# [Data provided]
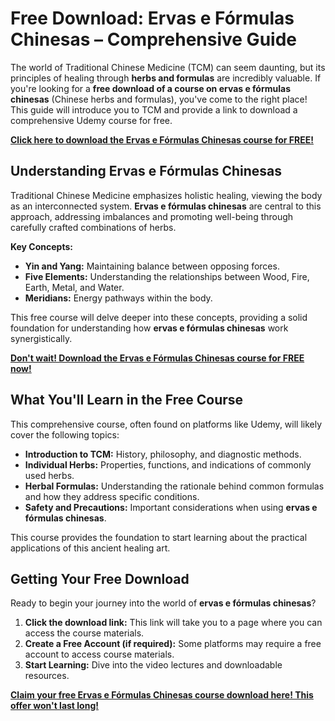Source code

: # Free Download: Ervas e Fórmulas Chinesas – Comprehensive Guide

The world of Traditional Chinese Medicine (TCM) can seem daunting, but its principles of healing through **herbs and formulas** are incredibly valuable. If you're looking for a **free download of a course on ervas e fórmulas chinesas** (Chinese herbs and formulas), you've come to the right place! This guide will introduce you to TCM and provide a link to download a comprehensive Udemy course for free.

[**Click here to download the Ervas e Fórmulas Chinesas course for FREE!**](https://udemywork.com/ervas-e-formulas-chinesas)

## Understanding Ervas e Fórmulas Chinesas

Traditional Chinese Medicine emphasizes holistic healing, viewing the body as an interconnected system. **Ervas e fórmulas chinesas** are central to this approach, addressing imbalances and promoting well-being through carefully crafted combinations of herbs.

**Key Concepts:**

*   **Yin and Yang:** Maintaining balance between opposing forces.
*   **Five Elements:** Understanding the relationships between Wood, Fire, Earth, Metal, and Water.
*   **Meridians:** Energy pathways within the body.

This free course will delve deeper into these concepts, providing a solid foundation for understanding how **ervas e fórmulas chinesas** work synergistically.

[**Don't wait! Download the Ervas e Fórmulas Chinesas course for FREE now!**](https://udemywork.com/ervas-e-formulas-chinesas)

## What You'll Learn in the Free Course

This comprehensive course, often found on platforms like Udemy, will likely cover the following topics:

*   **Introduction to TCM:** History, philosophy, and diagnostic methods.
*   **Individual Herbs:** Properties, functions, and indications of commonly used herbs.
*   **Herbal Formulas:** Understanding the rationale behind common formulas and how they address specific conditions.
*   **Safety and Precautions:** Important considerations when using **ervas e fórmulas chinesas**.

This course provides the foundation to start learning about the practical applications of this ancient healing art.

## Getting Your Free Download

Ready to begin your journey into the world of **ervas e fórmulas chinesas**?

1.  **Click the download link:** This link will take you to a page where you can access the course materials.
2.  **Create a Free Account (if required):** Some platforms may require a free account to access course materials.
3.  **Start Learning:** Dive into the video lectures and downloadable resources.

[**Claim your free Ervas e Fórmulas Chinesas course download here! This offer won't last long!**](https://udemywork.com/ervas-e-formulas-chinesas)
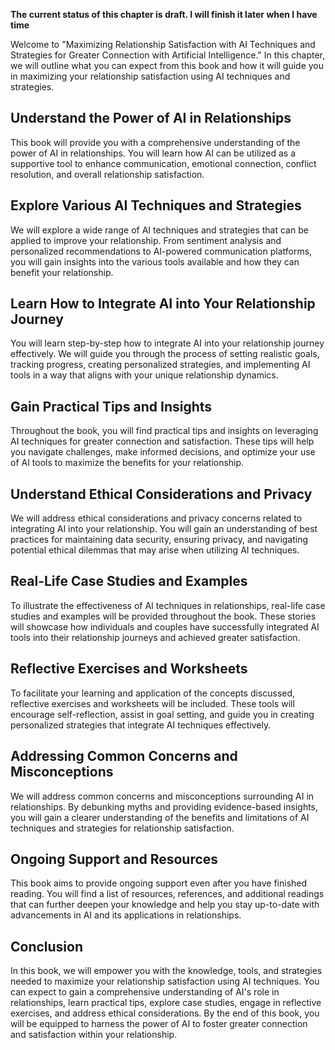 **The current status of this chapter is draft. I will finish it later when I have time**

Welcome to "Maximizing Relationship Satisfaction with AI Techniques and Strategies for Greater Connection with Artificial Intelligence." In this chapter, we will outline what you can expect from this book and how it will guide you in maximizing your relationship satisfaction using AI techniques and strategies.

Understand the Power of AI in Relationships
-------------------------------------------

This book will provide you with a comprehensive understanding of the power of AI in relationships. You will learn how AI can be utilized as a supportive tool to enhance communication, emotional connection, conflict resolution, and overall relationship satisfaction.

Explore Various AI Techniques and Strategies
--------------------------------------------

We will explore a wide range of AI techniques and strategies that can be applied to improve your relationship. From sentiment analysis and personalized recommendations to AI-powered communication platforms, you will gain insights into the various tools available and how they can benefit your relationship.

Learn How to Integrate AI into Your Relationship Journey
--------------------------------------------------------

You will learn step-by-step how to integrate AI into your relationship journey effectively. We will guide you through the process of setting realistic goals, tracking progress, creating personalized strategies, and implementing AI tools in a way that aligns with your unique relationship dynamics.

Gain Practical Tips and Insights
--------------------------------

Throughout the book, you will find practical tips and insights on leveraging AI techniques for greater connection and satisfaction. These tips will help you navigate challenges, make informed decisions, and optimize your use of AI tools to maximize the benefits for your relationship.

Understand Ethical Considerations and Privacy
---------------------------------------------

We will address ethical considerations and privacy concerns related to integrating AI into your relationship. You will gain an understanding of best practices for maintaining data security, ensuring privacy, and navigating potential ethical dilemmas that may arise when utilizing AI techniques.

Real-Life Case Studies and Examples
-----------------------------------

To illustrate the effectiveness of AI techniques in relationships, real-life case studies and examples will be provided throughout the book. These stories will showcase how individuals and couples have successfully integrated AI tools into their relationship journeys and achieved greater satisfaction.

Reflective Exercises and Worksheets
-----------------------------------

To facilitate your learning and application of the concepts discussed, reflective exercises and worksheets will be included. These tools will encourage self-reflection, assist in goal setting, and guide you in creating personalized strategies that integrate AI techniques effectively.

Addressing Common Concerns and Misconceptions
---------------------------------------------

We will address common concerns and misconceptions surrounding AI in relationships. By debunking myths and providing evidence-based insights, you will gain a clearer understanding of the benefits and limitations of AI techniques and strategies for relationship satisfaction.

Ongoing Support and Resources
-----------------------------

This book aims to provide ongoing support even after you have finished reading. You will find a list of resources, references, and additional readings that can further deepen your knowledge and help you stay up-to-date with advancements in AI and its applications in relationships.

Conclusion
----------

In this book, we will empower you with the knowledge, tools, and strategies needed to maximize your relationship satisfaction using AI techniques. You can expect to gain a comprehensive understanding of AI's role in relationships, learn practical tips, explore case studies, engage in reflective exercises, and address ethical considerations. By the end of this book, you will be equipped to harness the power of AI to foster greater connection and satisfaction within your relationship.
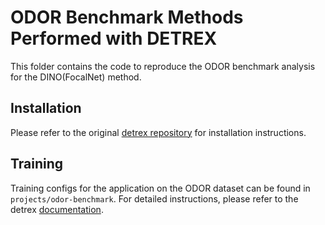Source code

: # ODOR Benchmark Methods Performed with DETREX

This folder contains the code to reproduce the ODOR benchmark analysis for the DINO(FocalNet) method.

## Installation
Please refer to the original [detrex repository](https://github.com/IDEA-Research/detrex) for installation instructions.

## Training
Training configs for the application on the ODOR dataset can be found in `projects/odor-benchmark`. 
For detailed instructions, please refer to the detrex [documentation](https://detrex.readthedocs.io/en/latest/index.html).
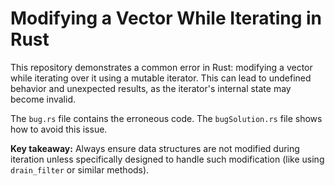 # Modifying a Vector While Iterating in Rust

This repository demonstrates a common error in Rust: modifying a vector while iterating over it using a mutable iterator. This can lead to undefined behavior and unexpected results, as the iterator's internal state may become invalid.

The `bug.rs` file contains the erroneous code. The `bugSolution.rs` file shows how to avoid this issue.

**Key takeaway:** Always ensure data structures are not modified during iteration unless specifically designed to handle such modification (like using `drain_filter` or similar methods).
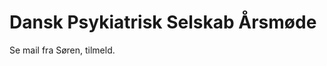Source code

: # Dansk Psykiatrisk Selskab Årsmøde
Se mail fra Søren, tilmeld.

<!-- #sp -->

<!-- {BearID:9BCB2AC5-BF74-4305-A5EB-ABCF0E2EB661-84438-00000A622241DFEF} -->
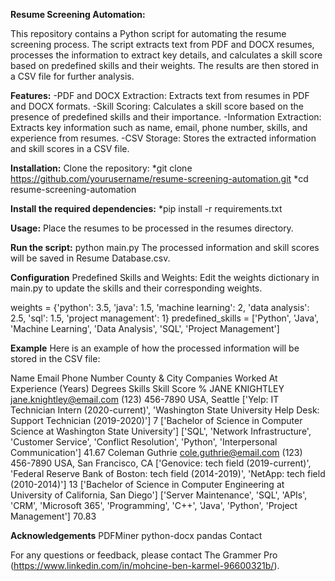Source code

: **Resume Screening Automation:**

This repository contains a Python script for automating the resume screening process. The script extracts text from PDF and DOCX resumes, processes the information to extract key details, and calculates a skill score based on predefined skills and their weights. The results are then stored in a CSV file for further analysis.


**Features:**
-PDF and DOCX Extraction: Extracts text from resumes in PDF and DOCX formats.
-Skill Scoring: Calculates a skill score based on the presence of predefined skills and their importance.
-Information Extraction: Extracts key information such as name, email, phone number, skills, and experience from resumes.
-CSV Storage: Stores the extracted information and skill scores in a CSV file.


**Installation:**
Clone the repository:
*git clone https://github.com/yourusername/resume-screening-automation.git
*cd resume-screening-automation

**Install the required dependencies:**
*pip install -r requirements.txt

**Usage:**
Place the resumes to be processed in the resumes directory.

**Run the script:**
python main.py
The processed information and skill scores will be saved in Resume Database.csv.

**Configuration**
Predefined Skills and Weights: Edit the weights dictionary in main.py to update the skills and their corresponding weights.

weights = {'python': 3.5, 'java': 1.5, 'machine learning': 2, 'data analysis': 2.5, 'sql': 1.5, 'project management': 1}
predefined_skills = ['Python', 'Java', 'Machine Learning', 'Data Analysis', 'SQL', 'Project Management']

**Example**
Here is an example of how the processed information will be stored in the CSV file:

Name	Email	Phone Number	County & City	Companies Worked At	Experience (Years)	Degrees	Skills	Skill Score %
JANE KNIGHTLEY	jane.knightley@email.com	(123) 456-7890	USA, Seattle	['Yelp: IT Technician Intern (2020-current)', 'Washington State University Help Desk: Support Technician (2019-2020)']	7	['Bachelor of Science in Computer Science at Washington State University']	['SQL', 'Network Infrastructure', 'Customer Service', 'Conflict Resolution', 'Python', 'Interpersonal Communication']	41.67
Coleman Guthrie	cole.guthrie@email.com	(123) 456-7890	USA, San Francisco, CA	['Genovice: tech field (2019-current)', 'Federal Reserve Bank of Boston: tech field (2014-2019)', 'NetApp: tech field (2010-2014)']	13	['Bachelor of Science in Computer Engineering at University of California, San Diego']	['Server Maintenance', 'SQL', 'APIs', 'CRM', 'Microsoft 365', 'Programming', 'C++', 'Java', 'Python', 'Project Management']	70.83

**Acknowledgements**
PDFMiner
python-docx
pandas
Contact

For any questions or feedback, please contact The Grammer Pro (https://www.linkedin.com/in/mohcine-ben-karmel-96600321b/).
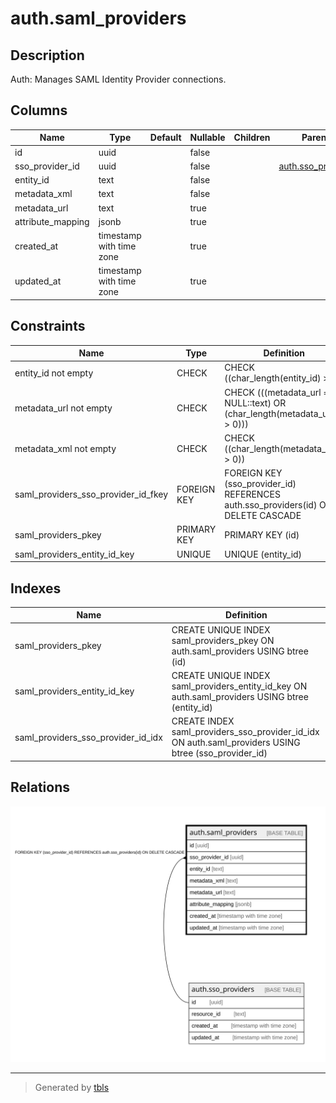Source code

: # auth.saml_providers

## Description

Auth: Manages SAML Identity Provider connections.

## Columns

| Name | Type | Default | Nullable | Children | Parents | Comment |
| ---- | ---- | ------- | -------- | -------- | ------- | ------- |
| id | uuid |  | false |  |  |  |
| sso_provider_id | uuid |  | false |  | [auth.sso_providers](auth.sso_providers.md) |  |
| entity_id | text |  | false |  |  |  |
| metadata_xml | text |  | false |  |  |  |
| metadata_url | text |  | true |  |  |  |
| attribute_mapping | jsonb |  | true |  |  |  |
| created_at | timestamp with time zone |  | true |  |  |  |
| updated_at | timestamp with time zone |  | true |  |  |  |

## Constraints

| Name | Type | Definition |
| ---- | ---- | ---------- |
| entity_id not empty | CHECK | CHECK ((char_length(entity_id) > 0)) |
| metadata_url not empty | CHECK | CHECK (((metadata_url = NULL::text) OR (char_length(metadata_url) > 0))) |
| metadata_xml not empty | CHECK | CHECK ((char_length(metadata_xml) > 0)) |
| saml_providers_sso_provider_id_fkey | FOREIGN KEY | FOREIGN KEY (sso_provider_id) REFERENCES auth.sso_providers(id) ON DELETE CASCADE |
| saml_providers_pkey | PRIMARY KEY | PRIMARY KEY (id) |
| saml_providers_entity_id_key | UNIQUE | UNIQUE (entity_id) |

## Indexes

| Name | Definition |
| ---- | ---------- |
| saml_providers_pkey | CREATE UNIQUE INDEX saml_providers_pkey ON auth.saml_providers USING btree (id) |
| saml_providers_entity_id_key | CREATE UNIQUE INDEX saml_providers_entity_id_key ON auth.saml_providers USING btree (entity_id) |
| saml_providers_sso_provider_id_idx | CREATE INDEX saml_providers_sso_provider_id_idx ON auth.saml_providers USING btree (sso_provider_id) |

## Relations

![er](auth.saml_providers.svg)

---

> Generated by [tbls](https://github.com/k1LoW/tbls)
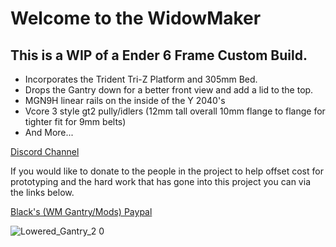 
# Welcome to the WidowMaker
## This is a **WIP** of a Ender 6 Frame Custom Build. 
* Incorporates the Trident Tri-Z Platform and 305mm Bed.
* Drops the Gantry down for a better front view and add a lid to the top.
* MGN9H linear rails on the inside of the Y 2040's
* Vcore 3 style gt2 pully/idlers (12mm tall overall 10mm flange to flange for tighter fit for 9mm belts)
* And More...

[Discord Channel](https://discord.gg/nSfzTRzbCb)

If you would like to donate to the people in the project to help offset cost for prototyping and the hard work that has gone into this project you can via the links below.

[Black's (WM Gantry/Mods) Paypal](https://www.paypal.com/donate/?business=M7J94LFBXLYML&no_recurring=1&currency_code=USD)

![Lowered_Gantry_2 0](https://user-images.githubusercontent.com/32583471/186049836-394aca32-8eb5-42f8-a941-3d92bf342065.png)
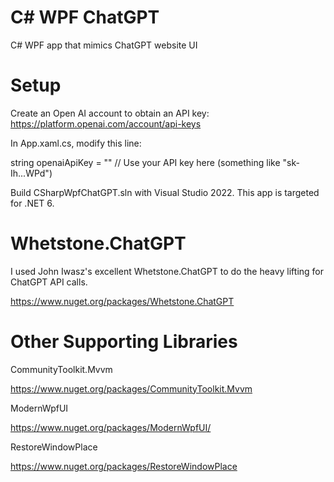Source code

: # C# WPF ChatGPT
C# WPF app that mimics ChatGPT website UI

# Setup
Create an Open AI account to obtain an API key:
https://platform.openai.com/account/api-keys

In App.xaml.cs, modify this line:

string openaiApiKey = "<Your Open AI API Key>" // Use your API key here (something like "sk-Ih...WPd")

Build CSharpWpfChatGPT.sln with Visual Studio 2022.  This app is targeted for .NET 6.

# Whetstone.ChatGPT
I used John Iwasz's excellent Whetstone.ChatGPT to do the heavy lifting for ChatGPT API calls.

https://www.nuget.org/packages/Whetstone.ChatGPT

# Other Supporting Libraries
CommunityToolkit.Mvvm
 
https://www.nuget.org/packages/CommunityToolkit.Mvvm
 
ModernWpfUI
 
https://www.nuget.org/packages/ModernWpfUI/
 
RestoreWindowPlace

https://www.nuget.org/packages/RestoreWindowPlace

# [Task details]
All lines in the entries above that include "true" should be found and copied.

# [Your solution]
| metadata_url | text |  | true |  |  |  |
| attribute_mapping | jsonb |  | true |  |  |  |
| created_at | timestamp with time zone |  | true |  |  |  |
| updated_at | timestamp with time zone |  | true |  |  |  |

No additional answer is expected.